Closed mguinhos closed 1 year ago
https://github.com/ggerganov/llama.cpp/pull/252 changed the model format, and we're not compatible with it yet. Thanks for spotting this - we'll need to expedite the fix.
In the meantime, you can re-quantize the model with a version of llama.cpp
that predates that, or find a quantized model floating around the internet from before then.
Humm... thanks i will try to re-quantize the model to a previous version!
ggerganov/llama.cpp#252 changed the model format, and we're not compatible with it yet. Thanks for spotting this - we'll need to expedite the fix.
In the meantime, you can re-quantize the model with a version of
llama.cpp
that predates that, or find a quantized model floating around the internet from before then.
Got it! Tried with the previous alpaca version that i had!

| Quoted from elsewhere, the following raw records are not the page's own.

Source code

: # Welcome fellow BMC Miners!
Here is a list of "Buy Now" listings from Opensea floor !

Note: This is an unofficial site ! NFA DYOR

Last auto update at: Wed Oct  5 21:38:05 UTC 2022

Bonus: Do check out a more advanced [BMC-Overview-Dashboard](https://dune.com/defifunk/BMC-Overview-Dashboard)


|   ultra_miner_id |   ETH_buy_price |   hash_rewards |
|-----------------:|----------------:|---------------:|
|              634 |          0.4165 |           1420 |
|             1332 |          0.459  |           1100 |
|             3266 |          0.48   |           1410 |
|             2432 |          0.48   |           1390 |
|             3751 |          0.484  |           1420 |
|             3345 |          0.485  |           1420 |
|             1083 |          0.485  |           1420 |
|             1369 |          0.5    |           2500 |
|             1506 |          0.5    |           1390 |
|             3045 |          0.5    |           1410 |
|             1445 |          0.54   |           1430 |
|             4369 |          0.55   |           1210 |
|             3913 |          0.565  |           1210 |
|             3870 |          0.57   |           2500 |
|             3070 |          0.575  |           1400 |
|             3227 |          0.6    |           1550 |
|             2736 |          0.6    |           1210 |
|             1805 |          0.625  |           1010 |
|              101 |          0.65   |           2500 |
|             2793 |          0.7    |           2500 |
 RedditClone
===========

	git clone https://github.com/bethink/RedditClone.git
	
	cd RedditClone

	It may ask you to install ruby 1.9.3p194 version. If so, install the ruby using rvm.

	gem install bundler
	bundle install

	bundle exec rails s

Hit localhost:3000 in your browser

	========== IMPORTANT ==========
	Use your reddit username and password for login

Great! We'll leave this issue open as a reminder that we'll need to update to handle the new format.
Changing the code a bit is sufficient for running the new versioned file formats.
#[error("file is pre-versioned, generate another please! at {path:?}")]
PreVersioned { path: PathBuf },
#[error("invalid magic number for {path:?}")]
InvalidMagic { path: PathBuf },
#[error("invalid version number for {path:?}")]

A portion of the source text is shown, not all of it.